-- MATERIAL SHOWN follows --
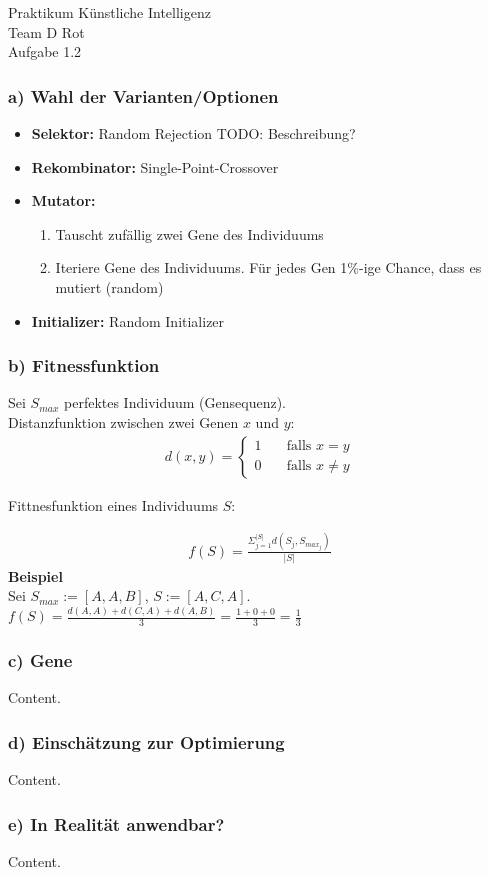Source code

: \documentclass{beamer}
\begin{document}
\begin{frame}
  \begin{center}
    \Huge{Praktikum K\"unstliche Intelligenz} \\
    \vspace{1.5cm}
    \huge{Team D Rot} \\
    \vspace{1.5cm}
    \Large{Aufgabe 1.2}
  \end{center}
\end{frame}

\begin{frame}
  \frametitle{\textbf{a)} Wahl der Varianten/Optionen}
  \begin{itemize}
    \item \textbf{Selektor:} Random Rejection
          TODO: Beschreibung?
    \item \textbf{Rekombinator:} Single-Point-Crossover
    \item \textbf{Mutator:}
      \begin{enumerate}
        \item Tauscht zuf\"allig zwei Gene des Individuums
        \item Iteriere Gene des Individuums. F\"ur jedes
              Gen 1\%-ige Chance, dass es mutiert (random)
      \end{enumerate}
    \item \textbf{Initializer:} Random Initializer
  \end{itemize}
\end{frame}

\begin{frame}
  \frametitle{\textbf{b)} Fitnessfunktion}

  Sei $S_{max}$ perfektes Individuum (Gensequenz). \\

  Distanzfunktion zwischen zwei Genen $x$ und $y$:
  \begin{align*}
    d(x,y) =
      \begin{cases}
        1 & \quad \text{falls } x = y \\
        0 & \quad \text{falls } x \neq y
      \end{cases}
  \end{align*}

  Fittnesfunktion eines Individuums $S$:

  \begin{align*}
    f(S) = \frac{\Sigma_{j=1}^{|S|} d(S_{j},S_{max_j})}
                {|S|}
  \end{align*}
  \textbf{Beispiel} \\
    \vspace{0.5cm}
    Sei $S_{max} := [ A, A, B ]$, $S := [A, C, A]$. \\
    \vspace{0.5cm}
    $f(S) = \frac{d(A,A) + d(C, A) + d(A, B)}{3}
           = \frac{1 + 0 + 0}{3} = \frac{1}{3}$
\end{frame}

\begin{frame}
  \frametitle{\textbf{c)} Gene}
  Content.
\end{frame}

\begin{frame}
  \frametitle{\textbf{d)} Einsch\"atzung zur Optimierung}
  Content.
\end{frame}

\begin{frame}
  \frametitle{\textbf{e)} In Realit\"at anwendbar?}
  Content.
\end{frame}
\end{document}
-- MATERIAL SHOWN concluded --
EXERCISE BRIEF: When a line in the listing has the word "Individuums", return that line.

EXERCISE ANSWER:
        \item Tauscht zuf\"allig zwei Gene des Individuums
        \item Iteriere Gene des Individuums. F\"ur jedes
  Fittnesfunktion eines Individuums $S$:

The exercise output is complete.